■ **What to do**
For each line in the material below that holds "technologies", copy that line.

*** Exercise input ***

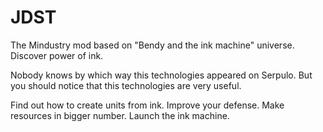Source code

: # JDST
The Mindustry mod based on "Bendy and the ink machine" universe. Discover power of ink.

Nobody knows by which way this technologies 
appeared on Serpulo. But you should notice that this technologies are
very useful.

Find out how to create units from ink. Improve your defense.
Make resources in bigger number. Launch the ink machine.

*** End of Exercise input ***

■ **Solution to this task**
Nobody knows by which way this technologies 
appeared on Serpulo. But you should notice that this technologies are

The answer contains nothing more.